Dad raises an eyebrow and the siblings start riffing off each other.

“Uncle Fungus was among us.”

”A fungus among us!”

“You could say he’s a fun guy.”

“Are you shitake’ing me?” My aunt’s joke gets a stern look from her brothers.

“Oh, spare us,” Dad says, to groans.

His middle brother says, “there’s no room for ‘shroom jokes at this table.”

“We oyster talk about something else,” Dad adds.

The three give him blank looks.

“No?” His eyes take on a steely glint. It’s a look I know to fear.

“No, dummy, that doesn’t work. We’re riffing on mushrooms,” his sister says.

“Who’s the dummy?” Dad snaps. “I’m not the one living off Mom and scrounging for cigarette money.”

“Jesus H. Christ,” my aunt mutters, getting up. “I sure didn’t miss you and your smart mouth. How do you live with this asshole, Marian?”

Mom’s smile stays frozen on her face but she doesn’t reply. Later, the adults – minus my aunt, who stormed out – drink coffee in the living room and talk. I sit quietly in a dusty corner of the dining room, eavesdropping and looking at my grandfather’s rock collection. During his work as an oil‑field wildcatter, he retrieved interesting stones and fossils from deep in the Earth. Turning a shark tooth over in my fingers, I feel sad. I loved Gramp’s gruff laugh, his homemade peanut brittle, and the Christmas stockings he stuffed with fruit and small toys. We’re supposed to rejoice that he’s gone to Heaven but selfishly I wish he was still here.

On November 7, our head deacon Mr. Foster has a heart attack and dies. It’s his first day at an appliance repair job. He was fifty, which seems elderly, and I feel sorry for the Foster family but Dad says we should feel comforted, even happy, because he was saved and we’ll see him again in Heaven.

A day later, Aunt Helen calls, asking for Mom. “No! Not Pauly!” my mother screams into the phone. Uncle Pauly collapsed in bed, she says when she can finally speak. He’s dead. My parents sag against each other, weeping aloud.

“He was only thirty-six,” Dad adds. He himself turned thirty-nine just weeks ago. “I’ll never see my little brother again.” Tears gush from Mom’s eyes and flow down her face like an undammed river.

I lie awake that night, staring at the ceiling, listening as my sisters weep in their beds. I think about playing burn out with Uncle Pauly in the side yard last summer. My tall, tan, cheerful uncle, who took us to the city swimming pool and taught us to wrestle, is gone forever. It feels unbearable.
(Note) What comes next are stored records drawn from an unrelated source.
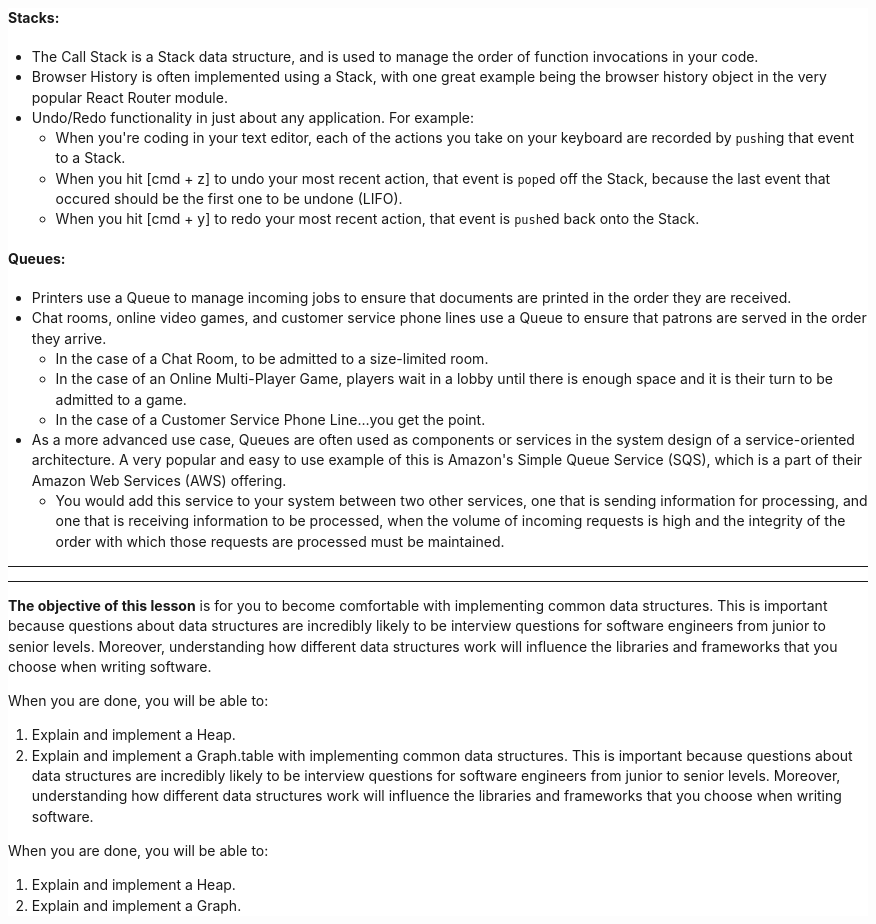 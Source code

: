 #### Stacks:

*   The Call Stack is a Stack data structure, and is used to manage the order of function invocations in your code.
*   Browser History is often implemented using a Stack, with one great example being the browser history object in the very popular React Router module.
*   Undo/Redo functionality in just about any application. For example:
    *   When you're coding in your text editor, each of the actions you take on your keyboard are recorded by `push`ing that event to a Stack.
    *   When you hit \[cmd + z\] to undo your most recent action, that event is `pop`ed off the Stack, because the last event that occured should be the first one to be undone (LIFO).
    *   When you hit \[cmd + y\] to redo your most recent action, that event is `push`ed back onto the Stack.

#### Queues:

*   Printers use a Queue to manage incoming jobs to ensure that documents are printed in the order they are received.
*   Chat rooms, online video games, and customer service phone lines use a Queue to ensure that patrons are served in the order they arrive.
    *   In the case of a Chat Room, to be admitted to a size-limited room.
    *   In the case of an Online Multi-Player Game, players wait in a lobby until there is enough space and it is their turn to be admitted to a game.
    *   In the case of a Customer Service Phone Line…you get the point.
*   As a more advanced use case, Queues are often used as components or services in the system design of a service-oriented architecture. A very popular and easy to use example of this is Amazon's Simple Queue Service (SQS), which is a part of their Amazon Web Services (AWS) offering.
    *   You would add this service to your system between two other services, one that is sending information for processing, and one that is receiving information to be processed, when the volume of incoming requests is high and the integrity of the order with which those requests are processed must be maintained.

* * *

* * *

**The objective of this lesson** is for you to become comfortable with implementing common data structures. This is important because questions about data structures are incredibly likely to be interview questions for software engineers from junior to senior levels. Moreover, understanding how different data structures work will influence the libraries and frameworks that you choose when writing software.

When you are done, you will be able to:

1.  Explain and implement a Heap.
2.  Explain and implement a Graph.table with implementing common data structures. This is important because questions about data structures are incredibly likely to be interview questions for software engineers from junior to senior levels. Moreover, understanding how different data structures work will influence the libraries and frameworks that you choose when writing software.

When you are done, you will be able to:

1.  Explain and implement a Heap.
2.  Explain and implement a Graph.
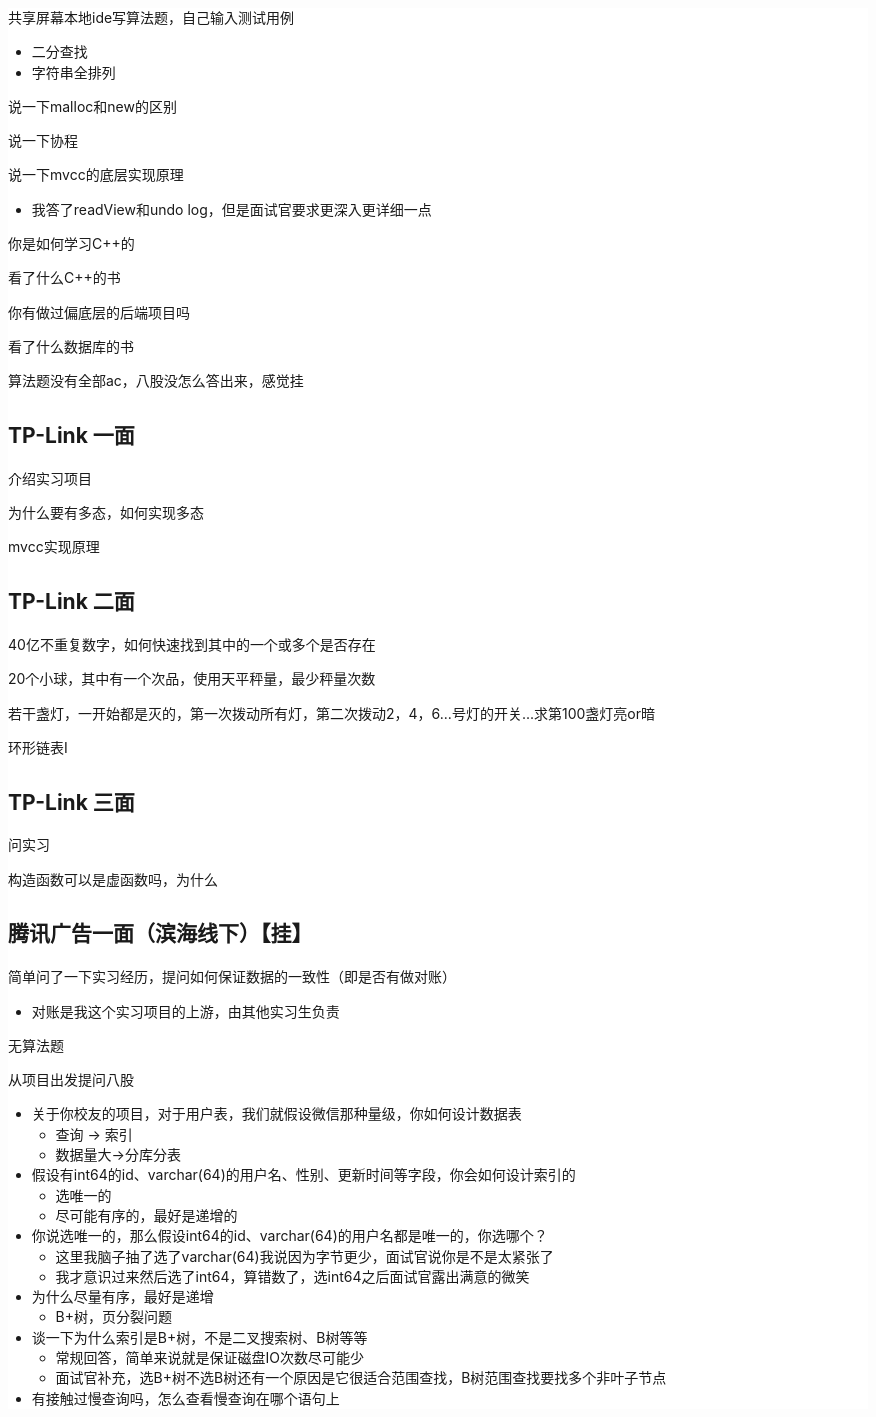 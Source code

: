 共享屏幕本地ide写算法题，自己输入测试用例

- 二分查找
- 字符串全排列

说一下malloc和new的区别

说一下协程

说一下mvcc的底层实现原理

- 我答了readView和undo log，但是面试官要求更深入更详细一点

你是如何学习C++的

看了什么C++的书

你有做过偏底层的后端项目吗

看了什么数据库的书

算法题没有全部ac，八股没怎么答出来，感觉挂

## TP-Link 一面

介绍实习项目

为什么要有多态，如何实现多态

mvcc实现原理

## TP-Link 二面

40亿不重复数字，如何快速找到其中的一个或多个是否存在

20个小球，其中有一个次品，使用天平秤量，最少秤量次数

若干盏灯，一开始都是灭的，第一次拨动所有灯，第二次拨动2，4，6...号灯的开关...求第100盏灯亮or暗

环形链表I

## TP-Link 三面

问实习

构造函数可以是虚函数吗，为什么

## 腾讯广告一面（滨海线下）【挂】

简单问了一下实习经历，提问如何保证数据的一致性（即是否有做对账）

- 对账是我这个实习项目的上游，由其他实习生负责

无算法题

从项目出发提问八股

- 关于你校友的项目，对于用户表，我们就假设微信那种量级，你如何设计数据表
  - 查询 -> 索引
  - 数据量大->分库分表
- 假设有int64的id、varchar(64)的用户名、性别、更新时间等字段，你会如何设计索引的
  - 选唯一的
  - 尽可能有序的，最好是递增的
- 你说选唯一的，那么假设int64的id、varchar(64)的用户名都是唯一的，你选哪个？
  - 这里我脑子抽了选了varchar(64)我说因为字节更少，面试官说你是不是太紧张了
  - 我才意识过来然后选了int64，算错数了，选int64之后面试官露出满意的微笑
- 为什么尽量有序，最好是递增
  - B+树，页分裂问题
- 谈一下为什么索引是B+树，不是二叉搜索树、B树等等
  - 常规回答，简单来说就是保证磁盘IO次数尽可能少
  - 面试官补充，选B+树不选B树还有一个原因是它很适合范围查找，B树范围查找要找多个非叶子节点
- 有接触过慢查询吗，怎么查看慢查询在哪个语句上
Two days later Mom and my sisters and I fly to Kansas City. Mom’s other brother, Uncle David, picks us up. As we walk through baggage claim, I remember waiting here for Gramp and Gram last May. I wish I could go back in time to when Uncle Pauly was alive.

The next few days pass with agonizing slowness. Each event is a fresh occasion for sadness: the memorial in Topeka, where Uncle Pauly and his family lived, the funeral home viewing in Yatesville, then a wake, two rosaries, and finally the funeral mass at St. Joseph’s Catholic Church.

During the service, there are readings and hymns, times to stand and times to kneel on little padded benches, and I don’t know when to do any of it. I don’t know how to greet the priest or if I’m to turn around and look at the soprano singing in the balcony behind us. Yatesville has always felt like home, but sitting in this pew in this ornate sanctuary, I feel like I don’t belong.

I reach over to Gramp and take his tanned, strong hand in mine. His fingers lie cool and lifeless in my palm. “Why wasn’t it me, Lis?” he says sadly, and I think I might break from crying.

Gram sits at the end of the pew, her head lowered, her fingers caressing her rosary beads. I’ve been so cruel to her this past year, so harsh in my judgments and opinions. I wish I could hug her, but her face is grim and shoulders hunched, her grief cloaking her like armor.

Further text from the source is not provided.